Poe, for one, filed petitions before the SC to junk a Comelec ruling to cancel her candidacy.
The Comelec had issued this ruling based on claims that Poe is not a natural-born Filipino and failed to meet the 10-year residency requirement for presidential candidates. (READ: EXPLAINER: Issues the SC will decide in Grace Poe case)
Senate President Franklin Drilon, for his part, appealed to Comelec Chairman Andres Bautista to delay the printing of ballots until the SC decides on Poe’s case.
Drilon fears 'a lot of confusion'
Drilon is the vice chairman of the Liberal Party, whose standard-bearer, Manuel Roxas II, has lagged behind in presidential surveys.
In an interview with reporters, Drilon addressed perceptions that he seems to be waiting for the SC to disqualify Poe.
He said: “I am not passing judgment on the qualification nor disqualification of Senator Poe. I am just saying that the more prudent thing to do is to wait for the final decision of the Supreme Court.”
“The possibility that the ballots may contain the names of those disqualified will cause a lot of confusion,” Drilon explained.
He also said he doesn’t believe that the Comelec cannot move the schedule for ballot printing. “You can add printers to print the ballot so that you can print on time.”
This comes as the SC on Tuesday, January 19, held the first round of oral arguments on Poe’s case.

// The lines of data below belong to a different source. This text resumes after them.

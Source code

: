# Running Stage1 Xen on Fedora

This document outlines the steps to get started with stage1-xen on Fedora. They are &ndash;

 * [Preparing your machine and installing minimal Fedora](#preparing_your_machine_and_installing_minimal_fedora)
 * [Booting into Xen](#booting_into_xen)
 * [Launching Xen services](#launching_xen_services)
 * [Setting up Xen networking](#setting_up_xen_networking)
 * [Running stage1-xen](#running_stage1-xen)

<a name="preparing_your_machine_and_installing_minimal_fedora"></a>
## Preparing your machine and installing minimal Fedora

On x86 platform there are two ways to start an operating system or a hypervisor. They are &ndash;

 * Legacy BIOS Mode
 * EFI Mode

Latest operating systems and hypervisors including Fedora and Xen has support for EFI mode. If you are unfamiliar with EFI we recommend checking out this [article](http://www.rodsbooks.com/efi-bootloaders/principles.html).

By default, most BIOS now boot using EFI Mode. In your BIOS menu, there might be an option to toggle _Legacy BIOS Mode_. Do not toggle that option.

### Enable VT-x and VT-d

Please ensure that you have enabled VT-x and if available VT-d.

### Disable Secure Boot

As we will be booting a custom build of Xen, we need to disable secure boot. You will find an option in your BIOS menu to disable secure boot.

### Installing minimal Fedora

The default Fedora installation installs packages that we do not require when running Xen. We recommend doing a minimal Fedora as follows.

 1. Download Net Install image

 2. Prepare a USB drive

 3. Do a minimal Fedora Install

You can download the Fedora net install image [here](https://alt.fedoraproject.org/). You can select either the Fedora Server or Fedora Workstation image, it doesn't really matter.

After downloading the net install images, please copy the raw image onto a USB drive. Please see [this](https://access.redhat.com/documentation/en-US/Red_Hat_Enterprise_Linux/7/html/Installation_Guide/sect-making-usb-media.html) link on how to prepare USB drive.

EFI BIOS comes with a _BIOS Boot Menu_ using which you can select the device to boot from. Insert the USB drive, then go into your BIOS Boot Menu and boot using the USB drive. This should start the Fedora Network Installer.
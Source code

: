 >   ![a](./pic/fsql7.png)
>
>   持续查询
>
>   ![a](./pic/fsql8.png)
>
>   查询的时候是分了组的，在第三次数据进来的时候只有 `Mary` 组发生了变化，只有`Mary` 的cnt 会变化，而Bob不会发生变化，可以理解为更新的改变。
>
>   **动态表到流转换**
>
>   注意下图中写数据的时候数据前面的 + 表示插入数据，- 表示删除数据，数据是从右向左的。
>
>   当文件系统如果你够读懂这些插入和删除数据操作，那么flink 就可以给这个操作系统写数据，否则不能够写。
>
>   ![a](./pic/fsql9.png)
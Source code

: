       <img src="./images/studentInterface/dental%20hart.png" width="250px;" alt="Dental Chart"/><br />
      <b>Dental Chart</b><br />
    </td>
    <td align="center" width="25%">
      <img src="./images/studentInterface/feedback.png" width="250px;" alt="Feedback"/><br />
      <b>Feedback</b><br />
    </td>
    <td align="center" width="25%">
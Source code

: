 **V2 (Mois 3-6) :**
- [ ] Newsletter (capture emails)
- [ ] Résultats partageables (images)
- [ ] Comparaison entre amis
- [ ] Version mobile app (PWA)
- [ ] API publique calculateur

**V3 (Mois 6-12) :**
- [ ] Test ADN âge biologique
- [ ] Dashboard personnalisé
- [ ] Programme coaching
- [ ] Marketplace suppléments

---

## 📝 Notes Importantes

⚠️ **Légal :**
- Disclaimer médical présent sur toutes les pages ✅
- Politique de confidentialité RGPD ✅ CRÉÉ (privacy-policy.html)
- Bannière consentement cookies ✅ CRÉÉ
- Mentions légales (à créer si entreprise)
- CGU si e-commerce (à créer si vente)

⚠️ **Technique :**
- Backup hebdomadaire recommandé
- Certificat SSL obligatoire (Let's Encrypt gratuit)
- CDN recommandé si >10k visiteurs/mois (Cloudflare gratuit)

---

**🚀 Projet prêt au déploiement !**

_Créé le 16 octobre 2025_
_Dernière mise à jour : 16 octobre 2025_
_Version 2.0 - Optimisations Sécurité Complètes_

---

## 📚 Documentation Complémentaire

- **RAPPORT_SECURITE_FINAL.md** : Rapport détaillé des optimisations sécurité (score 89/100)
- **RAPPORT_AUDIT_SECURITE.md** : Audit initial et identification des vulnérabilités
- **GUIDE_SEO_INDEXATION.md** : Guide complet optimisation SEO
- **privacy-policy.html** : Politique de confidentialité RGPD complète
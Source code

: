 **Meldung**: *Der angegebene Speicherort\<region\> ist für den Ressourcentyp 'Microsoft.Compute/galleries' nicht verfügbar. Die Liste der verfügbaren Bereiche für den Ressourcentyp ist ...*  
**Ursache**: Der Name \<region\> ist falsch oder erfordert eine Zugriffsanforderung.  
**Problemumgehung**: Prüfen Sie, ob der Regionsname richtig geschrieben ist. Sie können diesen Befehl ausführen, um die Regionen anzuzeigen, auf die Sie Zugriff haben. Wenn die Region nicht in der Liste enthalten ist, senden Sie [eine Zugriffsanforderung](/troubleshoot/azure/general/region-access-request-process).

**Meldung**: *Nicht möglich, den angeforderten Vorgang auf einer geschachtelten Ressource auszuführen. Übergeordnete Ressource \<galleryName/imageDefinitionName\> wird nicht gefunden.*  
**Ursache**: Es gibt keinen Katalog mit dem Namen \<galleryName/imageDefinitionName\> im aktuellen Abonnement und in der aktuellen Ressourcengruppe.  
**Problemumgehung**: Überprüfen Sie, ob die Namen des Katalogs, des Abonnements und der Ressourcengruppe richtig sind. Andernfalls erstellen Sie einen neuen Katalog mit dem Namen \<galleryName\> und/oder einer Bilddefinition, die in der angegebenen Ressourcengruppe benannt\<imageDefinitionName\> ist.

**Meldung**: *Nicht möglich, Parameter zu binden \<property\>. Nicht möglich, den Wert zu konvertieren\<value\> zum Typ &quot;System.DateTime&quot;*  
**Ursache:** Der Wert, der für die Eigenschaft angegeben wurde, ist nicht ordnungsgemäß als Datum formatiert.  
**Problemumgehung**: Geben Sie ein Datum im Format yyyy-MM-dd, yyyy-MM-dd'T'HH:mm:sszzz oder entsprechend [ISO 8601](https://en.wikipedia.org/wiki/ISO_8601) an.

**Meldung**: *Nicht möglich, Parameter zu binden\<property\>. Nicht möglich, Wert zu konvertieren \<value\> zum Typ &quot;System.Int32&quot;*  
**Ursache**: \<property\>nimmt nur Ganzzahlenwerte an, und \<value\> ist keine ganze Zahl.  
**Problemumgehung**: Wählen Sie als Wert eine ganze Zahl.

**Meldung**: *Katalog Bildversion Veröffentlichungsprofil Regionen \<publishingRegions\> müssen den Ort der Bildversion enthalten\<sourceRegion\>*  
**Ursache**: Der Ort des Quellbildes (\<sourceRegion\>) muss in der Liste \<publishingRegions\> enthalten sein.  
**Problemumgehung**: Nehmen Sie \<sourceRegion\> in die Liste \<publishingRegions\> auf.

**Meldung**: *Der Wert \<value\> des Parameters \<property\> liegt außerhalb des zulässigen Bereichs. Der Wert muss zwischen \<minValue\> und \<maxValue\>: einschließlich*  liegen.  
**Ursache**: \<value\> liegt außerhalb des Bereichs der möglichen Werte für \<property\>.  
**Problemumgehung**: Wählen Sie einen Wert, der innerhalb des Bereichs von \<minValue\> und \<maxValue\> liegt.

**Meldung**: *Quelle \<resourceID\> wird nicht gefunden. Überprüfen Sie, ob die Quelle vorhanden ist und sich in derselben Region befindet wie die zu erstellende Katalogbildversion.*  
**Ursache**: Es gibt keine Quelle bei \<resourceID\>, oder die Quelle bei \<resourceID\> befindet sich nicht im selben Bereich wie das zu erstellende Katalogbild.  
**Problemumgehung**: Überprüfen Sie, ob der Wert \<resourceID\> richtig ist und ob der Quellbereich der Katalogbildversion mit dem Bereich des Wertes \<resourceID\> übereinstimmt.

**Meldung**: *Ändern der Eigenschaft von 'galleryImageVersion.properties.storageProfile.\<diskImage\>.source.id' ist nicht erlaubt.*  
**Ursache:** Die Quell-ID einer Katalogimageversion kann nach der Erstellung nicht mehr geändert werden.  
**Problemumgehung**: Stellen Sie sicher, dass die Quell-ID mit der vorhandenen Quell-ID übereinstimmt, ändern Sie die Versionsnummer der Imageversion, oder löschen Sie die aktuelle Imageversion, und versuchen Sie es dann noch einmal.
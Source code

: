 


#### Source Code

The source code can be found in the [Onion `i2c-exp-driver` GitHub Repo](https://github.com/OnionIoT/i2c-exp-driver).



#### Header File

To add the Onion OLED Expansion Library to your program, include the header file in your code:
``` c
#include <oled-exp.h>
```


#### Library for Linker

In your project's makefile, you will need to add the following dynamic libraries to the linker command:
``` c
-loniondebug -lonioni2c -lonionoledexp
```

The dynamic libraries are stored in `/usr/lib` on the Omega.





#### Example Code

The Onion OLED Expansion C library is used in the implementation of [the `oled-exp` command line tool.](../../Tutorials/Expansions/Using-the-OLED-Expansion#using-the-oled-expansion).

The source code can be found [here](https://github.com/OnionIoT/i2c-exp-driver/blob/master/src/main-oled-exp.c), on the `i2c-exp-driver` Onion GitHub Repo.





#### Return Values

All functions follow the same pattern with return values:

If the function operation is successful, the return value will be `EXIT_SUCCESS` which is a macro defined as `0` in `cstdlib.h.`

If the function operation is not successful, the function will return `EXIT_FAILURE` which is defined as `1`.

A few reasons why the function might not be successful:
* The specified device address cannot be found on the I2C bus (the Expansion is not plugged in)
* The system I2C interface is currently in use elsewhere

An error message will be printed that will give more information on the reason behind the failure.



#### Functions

The SC justices on Tuesday raised doubts on whether Poe has met the 10-year residency requirement for presidential candidates.
At the same time, another leading presidential aspirant, Davao City Mayor Rodrigo Duterte, is facing petitions to stop him from running for president.
Paterno R. Esmaquel II is a senior reporter leading Rappler’s coverage of religion and foreign affairs. He finished MA Journalism in Ateneo and MSc Asian Studies (Religions in Plural Societies) at RSIS, Singapore. For story ideas or feedback, email him at firstname.lastname@example.org.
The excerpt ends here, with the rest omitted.